Each of these sources may be configured to synchronize files in a remote directory to a local directory. The message payload produced by the underlying Supplier
function, in this case, is the local file path. The output of the supplier is converted to a Task Launch Request along the way. We’ll explain how this is done later. The request is received by a Task Launcher
sink which posts it to a Data Flow Server, via its REST API, to launch a batch job to ingest the file contents. In the example shown below, the job inserts each line of a CSV file into a database table.
If we’re running on a cloud platform, such as Kubernetes or Cloud Foundry, we need to configure a shared volume, using NFS for example, so that the task application can access the file that the source downloaded.
This is the recommended file ingest architecture using Spring Cloud Data Flow. The following characteristics make it very resilient:
The file ingest job is implemented using Spring Batch. It is well suited for large file processing, in which an interim failure may require the job to restart where it left off - a situation which Spring Batch is specifically designed to handle.

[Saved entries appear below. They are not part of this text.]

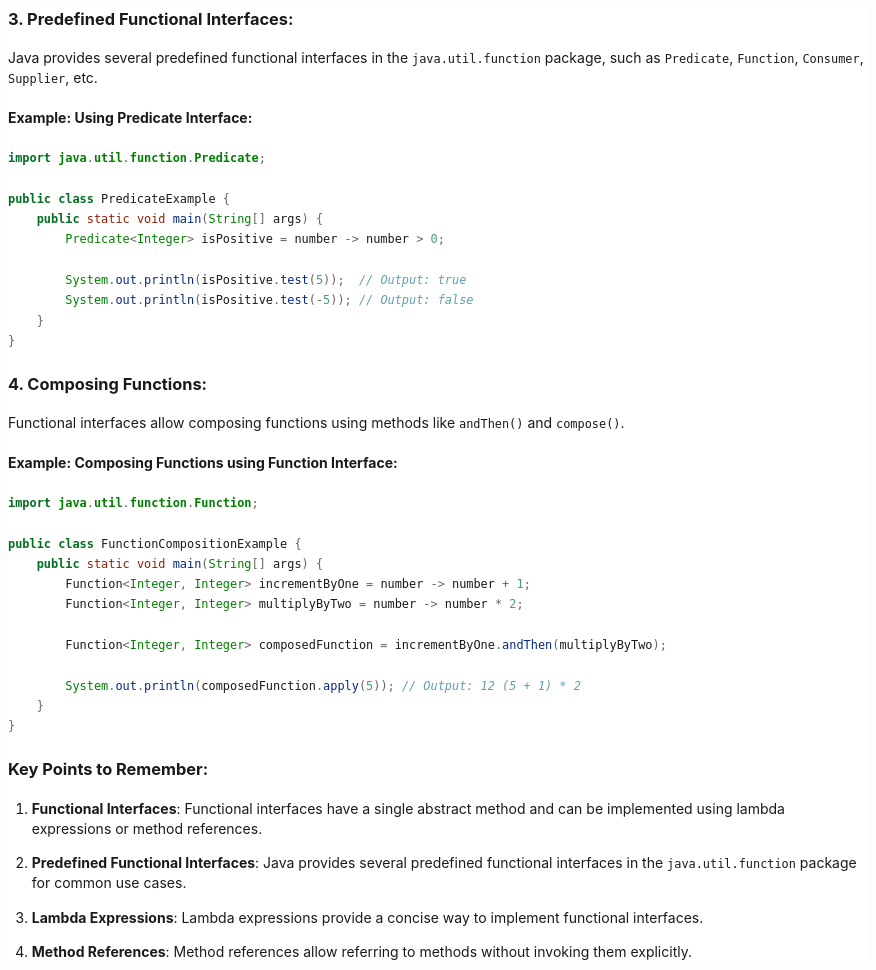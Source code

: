 ### 3. Predefined Functional Interfaces:

Java provides several predefined functional interfaces in the `java.util.function` package, such as `Predicate`, `Function`, `Consumer`, `Supplier`, etc.

#### Example: Using Predicate Interface:

```java
import java.util.function.Predicate;

public class PredicateExample {
    public static void main(String[] args) {
        Predicate<Integer> isPositive = number -> number > 0;

        System.out.println(isPositive.test(5));  // Output: true
        System.out.println(isPositive.test(-5)); // Output: false
    }
}
```

### 4. Composing Functions:

Functional interfaces allow composing functions using methods like `andThen()` and `compose()`.

#### Example: Composing Functions using Function Interface:

```java
import java.util.function.Function;

public class FunctionCompositionExample {
    public static void main(String[] args) {
        Function<Integer, Integer> incrementByOne = number -> number + 1;
        Function<Integer, Integer> multiplyByTwo = number -> number * 2;

        Function<Integer, Integer> composedFunction = incrementByOne.andThen(multiplyByTwo);

        System.out.println(composedFunction.apply(5)); // Output: 12 (5 + 1) * 2
    }
}
```

### Key Points to Remember:

1. **Functional Interfaces**: Functional interfaces have a single abstract method and can be implemented using lambda expressions or method references.

2. **Predefined Functional Interfaces**: Java provides several predefined functional interfaces in the `java.util.function` package for common use cases.

3. **Lambda Expressions**: Lambda expressions provide a concise way to implement functional interfaces.

4. **Method References**: Method references allow referring to methods without invoking them explicitly.
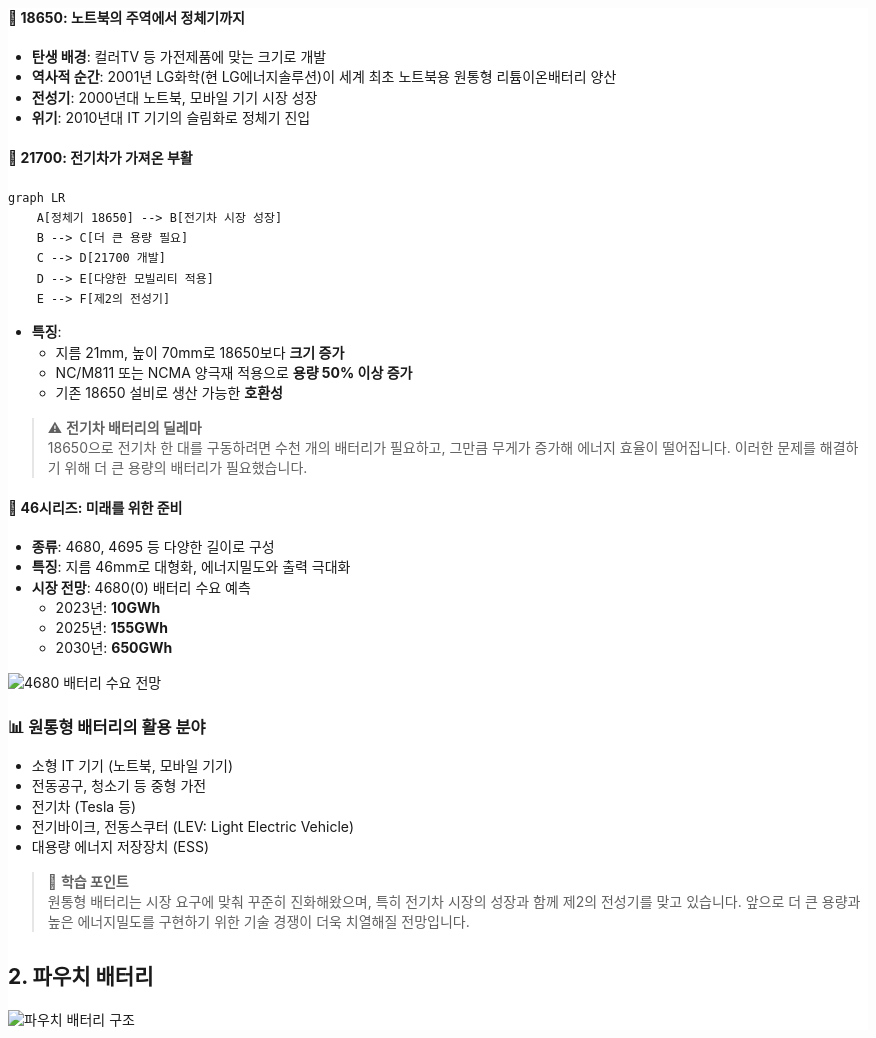 #### 📱 18650: 노트북의 주역에서 정체기까지

- **탄생 배경**: 컬러TV 등 가전제품에 맞는 크기로 개발
- **역사적 순간**: 2001년 LG화학(현 LG에너지솔루션)이 세계 최초 노트북용 원통형 리튬이온배터리 양산
- **전성기**: 2000년대 노트북, 모바일 기기 시장 성장
- **위기**: 2010년대 IT 기기의 슬림화로 정체기 진입

#### 🚗 21700: 전기차가 가져온 부활

```mermaid
graph LR
    A[정체기 18650] --> B[전기차 시장 성장]
    B --> C[더 큰 용량 필요]
    C --> D[21700 개발]
    D --> E[다양한 모빌리티 적용]
    E --> F[제2의 전성기]
```

- **특징**:
  - 지름 21mm, 높이 70mm로 18650보다 **크기 증가**
  - NC/M811 또는 NCMA 양극재 적용으로 **용량 50% 이상 증가**
  - 기존 18650 설비로 생산 가능한 **호환성**

> ⚠️ **전기차 배터리의 딜레마**  
> 18650으로 전기차 한 대를 구동하려면 수천 개의 배터리가 필요하고, 그만큼 무게가 증가해 에너지 효율이 떨어집니다. 이러한 문제를 해결하기 위해 더 큰 용량의 배터리가 필요했습니다.

#### 🚀 46시리즈: 미래를 위한 준비

- **종류**: 4680, 4695 등 다양한 길이로 구성
- **특징**: 지름 46mm로 대형화, 에너지밀도와 출력 극대화
- **시장 전망**: 4680(0) 배터리 수요 예측
  - 2023년: **10GWh**
  - 2025년: **155GWh**
  - 2030년: **650GWh**

![4680 배터리 수요 전망](수요전망_차트.jpg)

### 📊 원통형 배터리의 활용 분야

- 소형 IT 기기 (노트북, 모바일 기기)
- 전동공구, 청소기 등 중형 가전
- 전기차 (Tesla 등)
- 전기바이크, 전동스쿠터 (LEV: Light Electric Vehicle)
- 대용량 에너지 저장장치 (ESS)

> 🌟 **학습 포인트**  
> 원통형 배터리는 시장 요구에 맞춰 꾸준히 진화해왔으며, 특히 전기차 시장의 성장과 함께 제2의 전성기를 맞고 있습니다. 앞으로 더 큰 용량과 높은 에너지밀도를 구현하기 위한 기술 경쟁이 더욱 치열해질 전망입니다.

## 2. 파우치 배터리 <a name="2"></a>

![파우치 배터리 구조](파우치배터리_이미지.jpg)
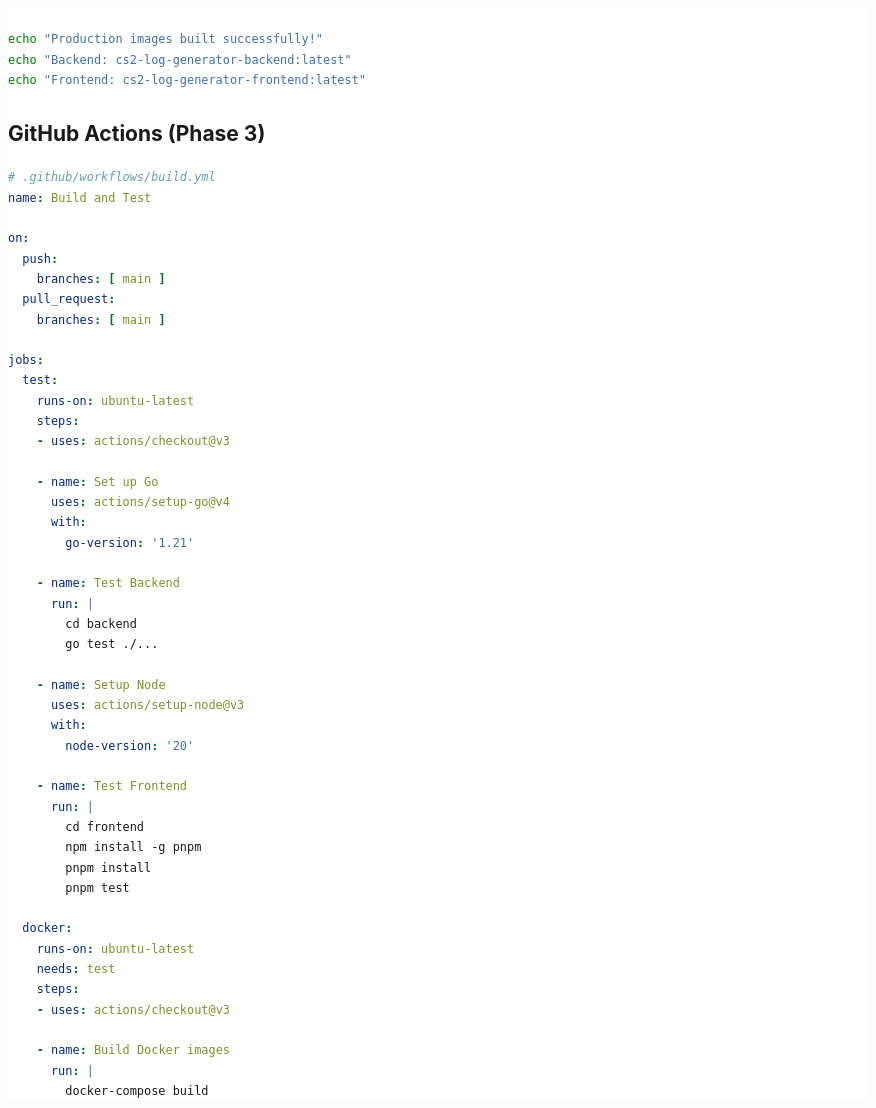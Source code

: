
```bash

echo "Production images built successfully!"
echo "Backend: cs2-log-generator-backend:latest"
echo "Frontend: cs2-log-generator-frontend:latest"
```

## GitHub Actions (Phase 3)

```yaml
# .github/workflows/build.yml
name: Build and Test

on:
  push:
    branches: [ main ]
  pull_request:
    branches: [ main ]

jobs:
  test:
    runs-on: ubuntu-latest
    steps:
    - uses: actions/checkout@v3
    
    - name: Set up Go
      uses: actions/setup-go@v4
      with:
        go-version: '1.21'
    
    - name: Test Backend
      run: |
        cd backend
        go test ./...
    
    - name: Setup Node
      uses: actions/setup-node@v3
      with:
        node-version: '20'
    
    - name: Test Frontend
      run: |
        cd frontend
        npm install -g pnpm
        pnpm install
        pnpm test

  docker:
    runs-on: ubuntu-latest
    needs: test
    steps:
    - uses: actions/checkout@v3
    
    - name: Build Docker images
      run: |
        docker-compose build
```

The Task Launcher sink uses a PollableMessageSource so that it can first confirm that Data Flow can accept a task request before pulling a task launch request from the input queue. Data Flow is configured with a maximum number of allowed concurrent task executions. The sink, using the Data Flow API, checks this limit has not been reached before accepting the next request. This flow control, similar to back-pressure, prevents platform resource saturation that can easily occur when, say, 100 files are dropped into the remote directory.
The shared volume is required to enable the batch job to continue processing from the last committed transaction, if necessary.

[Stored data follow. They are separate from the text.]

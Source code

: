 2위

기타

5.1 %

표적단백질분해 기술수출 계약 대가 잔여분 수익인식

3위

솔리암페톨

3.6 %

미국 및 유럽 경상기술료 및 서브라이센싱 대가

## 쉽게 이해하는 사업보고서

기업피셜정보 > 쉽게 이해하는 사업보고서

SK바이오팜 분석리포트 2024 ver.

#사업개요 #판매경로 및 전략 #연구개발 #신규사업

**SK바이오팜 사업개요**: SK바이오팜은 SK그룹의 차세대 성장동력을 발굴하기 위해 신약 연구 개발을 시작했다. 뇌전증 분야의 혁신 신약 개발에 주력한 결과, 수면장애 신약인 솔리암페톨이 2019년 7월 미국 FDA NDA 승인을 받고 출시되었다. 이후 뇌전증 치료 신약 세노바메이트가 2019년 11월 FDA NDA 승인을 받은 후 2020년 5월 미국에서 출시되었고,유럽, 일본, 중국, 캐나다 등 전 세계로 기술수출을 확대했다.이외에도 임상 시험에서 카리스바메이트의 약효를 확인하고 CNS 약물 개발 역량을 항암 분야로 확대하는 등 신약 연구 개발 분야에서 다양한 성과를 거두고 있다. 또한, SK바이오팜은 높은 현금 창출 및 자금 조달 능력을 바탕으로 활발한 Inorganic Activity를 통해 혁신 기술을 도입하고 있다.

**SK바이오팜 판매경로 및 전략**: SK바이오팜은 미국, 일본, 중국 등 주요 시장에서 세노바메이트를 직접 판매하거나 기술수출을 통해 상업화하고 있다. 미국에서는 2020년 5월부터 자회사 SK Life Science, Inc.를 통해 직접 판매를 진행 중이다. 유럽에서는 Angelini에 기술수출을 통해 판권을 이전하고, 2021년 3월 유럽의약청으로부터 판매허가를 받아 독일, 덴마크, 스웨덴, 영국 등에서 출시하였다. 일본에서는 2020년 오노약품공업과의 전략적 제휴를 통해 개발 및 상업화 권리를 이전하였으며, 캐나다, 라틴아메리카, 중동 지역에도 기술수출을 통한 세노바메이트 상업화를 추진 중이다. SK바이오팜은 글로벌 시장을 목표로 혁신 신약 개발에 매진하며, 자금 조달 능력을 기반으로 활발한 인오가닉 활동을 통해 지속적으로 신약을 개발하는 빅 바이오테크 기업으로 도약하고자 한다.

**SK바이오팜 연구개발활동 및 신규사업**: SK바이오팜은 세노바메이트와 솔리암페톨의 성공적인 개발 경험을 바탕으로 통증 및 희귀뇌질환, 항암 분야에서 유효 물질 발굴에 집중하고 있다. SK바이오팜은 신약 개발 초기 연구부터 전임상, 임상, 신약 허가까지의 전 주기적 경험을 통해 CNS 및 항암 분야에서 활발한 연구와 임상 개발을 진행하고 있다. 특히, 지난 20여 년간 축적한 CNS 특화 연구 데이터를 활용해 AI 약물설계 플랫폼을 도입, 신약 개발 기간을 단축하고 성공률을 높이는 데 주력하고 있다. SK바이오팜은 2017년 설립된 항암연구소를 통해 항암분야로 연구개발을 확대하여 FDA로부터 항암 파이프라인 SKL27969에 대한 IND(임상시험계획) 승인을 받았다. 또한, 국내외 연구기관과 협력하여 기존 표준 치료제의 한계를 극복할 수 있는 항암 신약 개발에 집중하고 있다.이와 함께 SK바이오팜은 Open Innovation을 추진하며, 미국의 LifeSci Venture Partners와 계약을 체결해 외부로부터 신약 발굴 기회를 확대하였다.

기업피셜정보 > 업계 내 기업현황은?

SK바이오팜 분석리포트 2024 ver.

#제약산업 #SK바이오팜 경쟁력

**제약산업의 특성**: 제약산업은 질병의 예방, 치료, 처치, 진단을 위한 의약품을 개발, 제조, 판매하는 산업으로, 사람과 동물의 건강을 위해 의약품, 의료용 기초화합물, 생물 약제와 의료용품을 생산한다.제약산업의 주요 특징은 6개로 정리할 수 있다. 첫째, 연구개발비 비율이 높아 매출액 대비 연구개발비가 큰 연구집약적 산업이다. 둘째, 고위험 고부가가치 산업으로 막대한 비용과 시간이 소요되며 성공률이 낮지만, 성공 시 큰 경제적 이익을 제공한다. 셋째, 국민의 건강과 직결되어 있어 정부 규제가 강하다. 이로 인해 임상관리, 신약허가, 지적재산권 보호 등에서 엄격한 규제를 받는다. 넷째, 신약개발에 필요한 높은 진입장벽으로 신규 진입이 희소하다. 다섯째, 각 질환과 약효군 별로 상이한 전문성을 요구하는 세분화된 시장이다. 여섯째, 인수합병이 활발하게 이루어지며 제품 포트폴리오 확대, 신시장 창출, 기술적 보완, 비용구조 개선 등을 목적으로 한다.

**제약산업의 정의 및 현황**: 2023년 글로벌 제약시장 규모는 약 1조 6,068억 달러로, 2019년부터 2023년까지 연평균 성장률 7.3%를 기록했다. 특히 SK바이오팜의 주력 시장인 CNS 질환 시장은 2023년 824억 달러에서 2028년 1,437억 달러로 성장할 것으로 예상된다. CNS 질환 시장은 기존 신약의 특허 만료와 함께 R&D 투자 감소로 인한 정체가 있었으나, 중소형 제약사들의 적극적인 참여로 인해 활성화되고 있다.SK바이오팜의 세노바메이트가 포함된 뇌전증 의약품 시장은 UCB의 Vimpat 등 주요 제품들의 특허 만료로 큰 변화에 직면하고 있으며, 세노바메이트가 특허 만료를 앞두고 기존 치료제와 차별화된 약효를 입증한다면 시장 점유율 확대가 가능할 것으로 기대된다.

It is possible to implement this type of workload without Spring Cloud Data Flow, or Spring Batch for that matter. We’ll leave that as an exercise for the reader.
What do we mean by a remote file source? The Amazon S3, SFTP, and FTP source applications share a common lineage in Spring Integration so behave essentially the same way. For example classes that extend AbstractInboundFileSynchronizer are used to synchronize a local directory with a remote directory. The base class includes configuring a FileListFilter
to specify which files to include. Commonly, this is used to pattern match file names. Additionally, this component uses a MetadataStore used to track what files are in the local directory already, along with last modified time, so that only new or changed files are synchronized. By default the metadata store is an in memory implementation. This means that we may get an event for a file we have already processed when the source restarts. To address this, each of these sources may be easily customized to use one of several persistent implementations available. AbstractFileSynchronizer
also supports using a SpEL expression to create the local file name, automatic remote file deletion, and more.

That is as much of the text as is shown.